No soy digno, no soy digno; confieso mi miseria, me reconozco merecedor de abandono y castigo, me confundo bajo el peso de mis enormes culpas; pero sé que el Padre Celestial no quiere la muerte del pecador. Sé que su Hijo divino con su muerte me conquistó la vida eterna. Sé que el Espíritu Santo puede en un momento iluminar y purificar mi alma con la luz de su verdad, y la llama de su amor.

He aquí los fundamentos de mi esperanza. Esperanza que se fortifica con la certeza de que no me desamparará vuestra caridad. Benditos del Señor, pedidle, pedidle misericoria para este pecador.

¡Misericordia, mi Dios, misericordia para el día de mi muerte! Yo acepto esa muerte, tal cual os plazca enviármela, deseando satisfacer por mi parte vuestra divina Justicia. La acepto como resto precioso del Cáliz de mi Redentor, que quiero beber uniéndome a su sacrificio. La acepto como completa destrucción del hombre viejo, y esperando renacer en un nuevo hombre espiritual por Jesucristo. La acepto, Señor, humildemente, y desde ahora para aquel momento perdono ante Vos a cuantos me hayan ofendido o perjudicado. Os suplico me perdonéis todo cuanto contra Vos, contra mis prójimos y contra mí mismo, haya yo hecho durante mis días terrenales, y os entrego mi espíritu, poniéndolo en vuestras manos por las de mi dulcísimo Jesús, y rogándole me haga partícipe de los sentimientos con que Él os entregó el suyo.

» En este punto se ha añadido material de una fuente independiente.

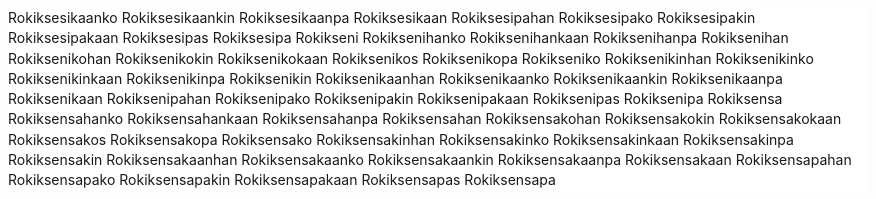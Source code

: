 Rokiksesikaanko
Rokiksesikaankin
Rokiksesikaanpa
Rokiksesikaan
Rokiksesipahan
Rokiksesipako
Rokiksesipakin
Rokiksesipakaan
Rokiksesipas
Rokiksesipa
Rokikseni
Rokiksenihanko
Rokiksenihankaan
Rokiksenihanpa
Rokiksenihan
Rokiksenikohan
Rokiksenikokin
Rokiksenikokaan
Rokiksenikos
Rokiksenikopa
Rokikseniko
Rokiksenikinhan
Rokiksenikinko
Rokiksenikinkaan
Rokiksenikinpa
Rokiksenikin
Rokiksenikaanhan
Rokiksenikaanko
Rokiksenikaankin
Rokiksenikaanpa
Rokiksenikaan
Rokiksenipahan
Rokiksenipako
Rokiksenipakin
Rokiksenipakaan
Rokiksenipas
Rokiksenipa
Rokiksensa
Rokiksensahanko
Rokiksensahankaan
Rokiksensahanpa
Rokiksensahan
Rokiksensakohan
Rokiksensakokin
Rokiksensakokaan
Rokiksensakos
Rokiksensakopa
Rokiksensako
Rokiksensakinhan
Rokiksensakinko
Rokiksensakinkaan
Rokiksensakinpa
Rokiksensakin
Rokiksensakaanhan
Rokiksensakaanko
Rokiksensakaankin
Rokiksensakaanpa
Rokiksensakaan
Rokiksensapahan
Rokiksensapako
Rokiksensapakin
Rokiksensapakaan
Rokiksensapas
Rokiksensapa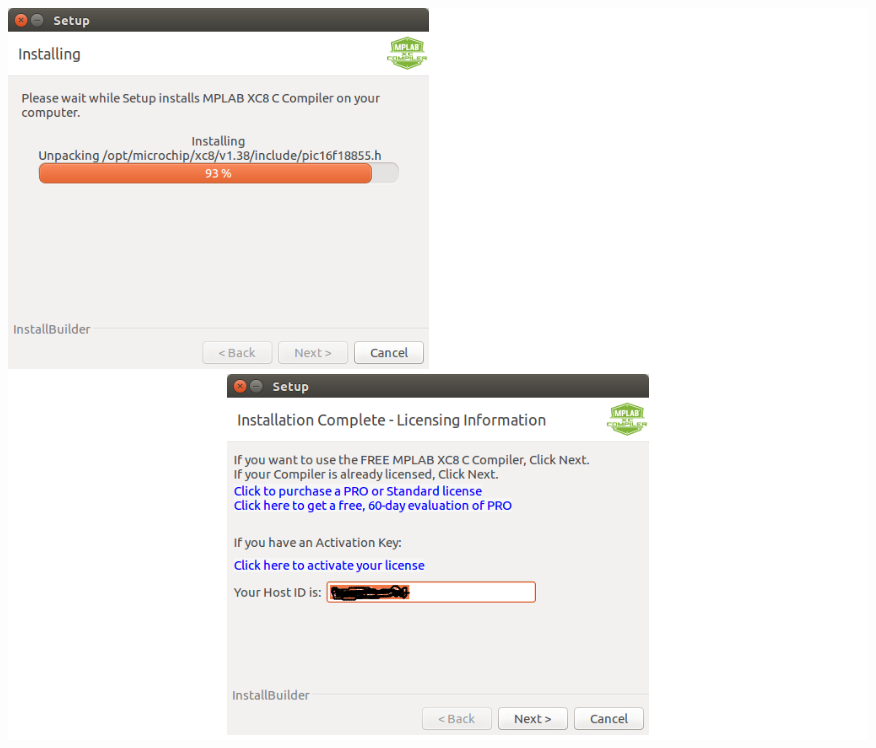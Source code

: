 <img style="display:inline" src="/images/161102-MPLAB/XC08.png" width="49%" alt="Contingut: Passos. Source: Momex.cat" title="Passos">
</center>

<center>
<img style="display:inline" src="/images/161102-MPLAB/XC09.png" width="49%" alt="Contingut: Passos. Source: Momex.cat" title="Passos">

Que la gloriosa Reina de los Santos, que toda la corte celestial, a quien he invocado, os repita -cuando mi lengua se hiele con el frío de la muerte- el grito de esta alma que os dice al pie de la Cruz:

¡Perdón, Dios mío!
¡Perdón, Dios mío!
¡Perdón, Dios mío! ¡Perdón y misericordia!
¡Librad esta alma de la muerte eterna!
¡Dadle entrada en vuestro reino!
Concededla por Jesucristo, veros y adoraros por los siglos de los siglos.


Amén.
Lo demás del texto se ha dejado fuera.